Practical implications
The findings of this research have significant implications for policymakers and management of the manufacturing industry and organizational and career psychologists in Pakistan as well as the rest of the world. Specifically, our outcomes stipulate that job crafting is an eloquent attempt to boost work engagement and its related positive workplace outcomes (i.e., innovation performance and career satisfaction). Given that in organizations, managers have direct authority or control over policies, methods, procedures, and processes for job crafting, they require to mature the organizational milieu and a formal or informal organizational structure that can encourage job crafting [8]. More importantly, aligning different incentives and rewards with job crafting attitudes can support job crafting.

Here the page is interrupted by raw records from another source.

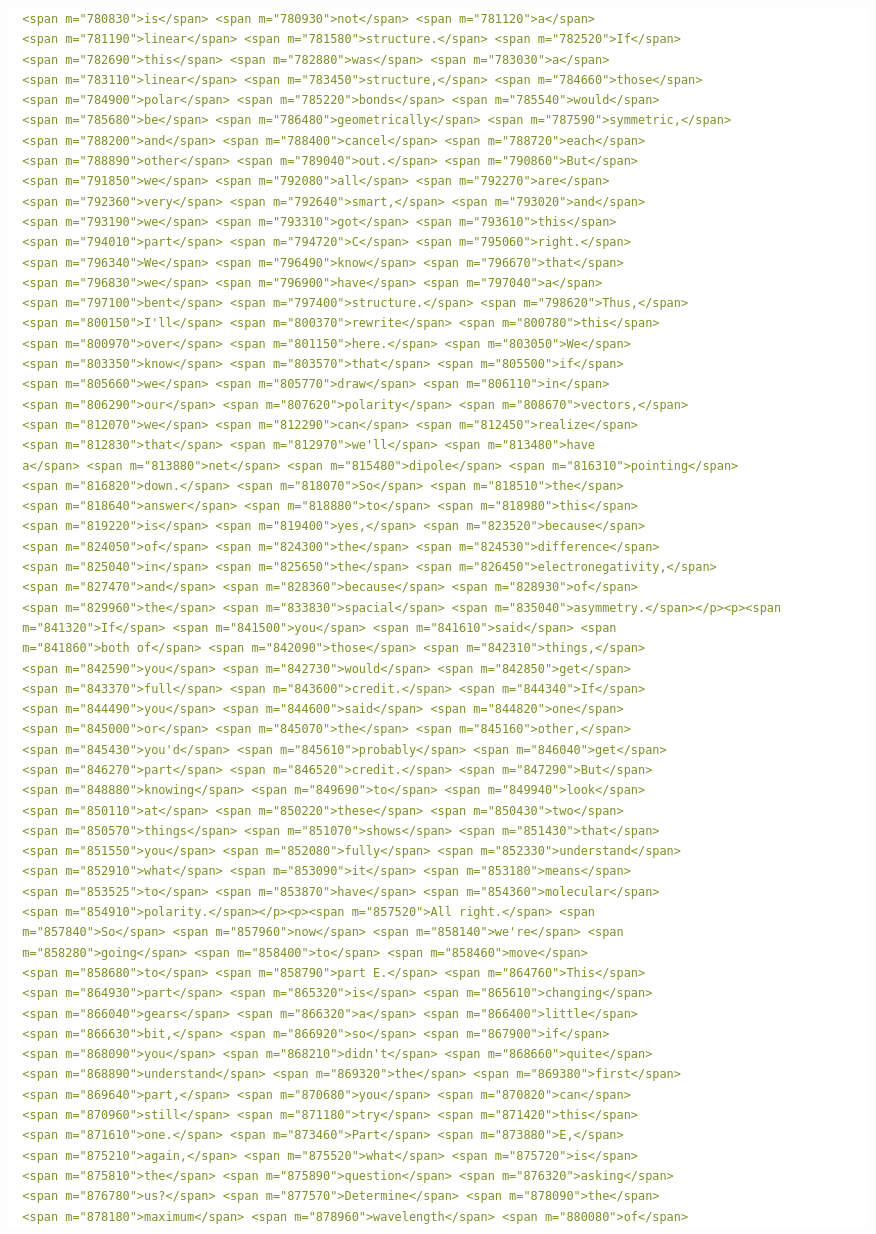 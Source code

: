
 ```yaml
  <span m="780830">is</span> <span m="780930">not</span> <span m="781120">a</span>
  <span m="781190">linear</span> <span m="781580">structure.</span> <span m="782520">If</span>
  <span m="782690">this</span> <span m="782880">was</span> <span m="783030">a</span>
  <span m="783110">linear</span> <span m="783450">structure,</span> <span m="784660">those</span>
  <span m="784900">polar</span> <span m="785220">bonds</span> <span m="785540">would</span>
  <span m="785680">be</span> <span m="786480">geometrically</span> <span m="787590">symmetric,</span>
  <span m="788200">and</span> <span m="788400">cancel</span> <span m="788720">each</span>
  <span m="788890">other</span> <span m="789040">out.</span> <span m="790860">But</span>
  <span m="791850">we</span> <span m="792080">all</span> <span m="792270">are</span>
  <span m="792360">very</span> <span m="792640">smart,</span> <span m="793020">and</span>
  <span m="793190">we</span> <span m="793310">got</span> <span m="793610">this</span>
  <span m="794010">part</span> <span m="794720">C</span> <span m="795060">right.</span>
  <span m="796340">We</span> <span m="796490">know</span> <span m="796670">that</span>
  <span m="796830">we</span> <span m="796900">have</span> <span m="797040">a</span>
  <span m="797100">bent</span> <span m="797400">structure.</span> <span m="798620">Thus,</span>
  <span m="800150">I'll</span> <span m="800370">rewrite</span> <span m="800780">this</span>
  <span m="800970">over</span> <span m="801150">here.</span> <span m="803050">We</span>
  <span m="803350">know</span> <span m="803570">that</span> <span m="805500">if</span>
  <span m="805660">we</span> <span m="805770">draw</span> <span m="806110">in</span>
  <span m="806290">our</span> <span m="807620">polarity</span> <span m="808670">vectors,</span>
  <span m="812070">we</span> <span m="812290">can</span> <span m="812450">realize</span>
  <span m="812830">that</span> <span m="812970">we'll</span> <span m="813480">have
  a</span> <span m="813880">net</span> <span m="815480">dipole</span> <span m="816310">pointing</span>
  <span m="816820">down.</span> <span m="818070">So</span> <span m="818510">the</span>
  <span m="818640">answer</span> <span m="818880">to</span> <span m="818980">this</span>
  <span m="819220">is</span> <span m="819400">yes,</span> <span m="823520">because</span>
  <span m="824050">of</span> <span m="824300">the</span> <span m="824530">difference</span>
  <span m="825040">in</span> <span m="825650">the</span> <span m="826450">electronegativity,</span>
  <span m="827470">and</span> <span m="828360">because</span> <span m="828930">of</span>
  <span m="829960">the</span> <span m="833830">spacial</span> <span m="835040">asymmetry.</span></p><p><span
  m="841320">If</span> <span m="841500">you</span> <span m="841610">said</span> <span
  m="841860">both of</span> <span m="842090">those</span> <span m="842310">things,</span>
  <span m="842590">you</span> <span m="842730">would</span> <span m="842850">get</span>
  <span m="843370">full</span> <span m="843600">credit.</span> <span m="844340">If</span>
  <span m="844490">you</span> <span m="844600">said</span> <span m="844820">one</span>
  <span m="845000">or</span> <span m="845070">the</span> <span m="845160">other,</span>
  <span m="845430">you'd</span> <span m="845610">probably</span> <span m="846040">get</span>
  <span m="846270">part</span> <span m="846520">credit.</span> <span m="847290">But</span>
  <span m="848880">knowing</span> <span m="849690">to</span> <span m="849940">look</span>
  <span m="850110">at</span> <span m="850220">these</span> <span m="850430">two</span>
  <span m="850570">things</span> <span m="851070">shows</span> <span m="851430">that</span>
  <span m="851550">you</span> <span m="852080">fully</span> <span m="852330">understand</span>
  <span m="852910">what</span> <span m="853090">it</span> <span m="853180">means</span>
  <span m="853525">to</span> <span m="853870">have</span> <span m="854360">molecular</span>
  <span m="854910">polarity.</span></p><p><span m="857520">All right.</span> <span
  m="857840">So</span> <span m="857960">now</span> <span m="858140">we're</span> <span
  m="858280">going</span> <span m="858400">to</span> <span m="858460">move</span>
  <span m="858680">to</span> <span m="858790">part E.</span> <span m="864760">This</span>
  <span m="864930">part</span> <span m="865320">is</span> <span m="865610">changing</span>
  <span m="866040">gears</span> <span m="866320">a</span> <span m="866400">little</span>
  <span m="866630">bit,</span> <span m="866920">so</span> <span m="867900">if</span>
  <span m="868090">you</span> <span m="868210">didn't</span> <span m="868660">quite</span>
  <span m="868890">understand</span> <span m="869320">the</span> <span m="869380">first</span>
  <span m="869640">part,</span> <span m="870680">you</span> <span m="870820">can</span>
  <span m="870960">still</span> <span m="871180">try</span> <span m="871420">this</span>
  <span m="871610">one.</span> <span m="873460">Part</span> <span m="873880">E,</span>
  <span m="875210">again,</span> <span m="875520">what</span> <span m="875720">is</span>
  <span m="875810">the</span> <span m="875890">question</span> <span m="876320">asking</span>
  <span m="876780">us?</span> <span m="877570">Determine</span> <span m="878090">the</span>
  <span m="878180">maximum</span> <span m="878960">wavelength</span> <span m="880080">of</span>
```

Additionally, linking job crafting actions with employers’ deliberate aims can make job crafting meaningful and motivating at work [8]. It is no secret that an individual will be more creative and dynamic in the role that they like. By giving them the chance to engage in job crafting, businesses will reward them with advanced levels of output. These individuals will also be more likely to experience professional and personal progress, which can confidently foster workplace positive outcomes (i.e., innovation performance and career satisfaction).
Limitations of this study
Our study is subject to some limitations. First, like other studies, this study survey is also self-reported, which may cause response biases [46]. Although this study conducted Harman’s single-factor examination [47] to reduce this response bias, it still may not be completely ignored. Additionally, we took advanced protective procedures to mitigate the problem of common method bias (CMB) by applying the separation proximal method (where studied independent, outcome, and mediator constructs items are intermixing with other constructs that are not related to the study) [47, 48]. Furthermore, the questionnaire was kept confidential to minimize the possibility of social desirability response biases. Next, we drew our sample for this study from the Pakistan manufacturing industry, which may have limited the generalizability of the findings to other national cultures and work settings.
On the other hand, given that most of the earlier job crafting scholarships were researched in the service sector, for example, teachers, nurses, airline operations, hotel service workers, and postal service professionals, the upshots of the contemporary study contribute to the overall generalizability of job crafting research. Finally, the research design was cross-sectional, limiting claims of cause-effect relationships. We, consequently, recommend that the longitudinal as well as experimental studies should be conducted in future to form causality.
Conclusion
The current study provides encouraging outcomes showing that work crafting strategies to change JD-R is related to employee work engagement. Additionally, whereas work engagement predominantly is positively related to innovation performance and career satisfaction in their job, this study also exposed that work engagement intervenes in the link between job crafting – innovation performance, and career satisfaction. Thus, organizations can enthusiastically adopt job crafting for slight to no cost – making it an economical way to increase employee work engagement and its related positive outcomes at the workplace.
Footnotes
Acknowledgments
The first author extends his appreciation to the Higher Education Commission of Pakistan for funding this work through the Startup Research Grant Project (SRGP) under grant number 212/IPFP-II(Batch-I)/SRGP/NAHE/HEC/2020/72.
Conflict of interest
The authors declare no conflict of interest.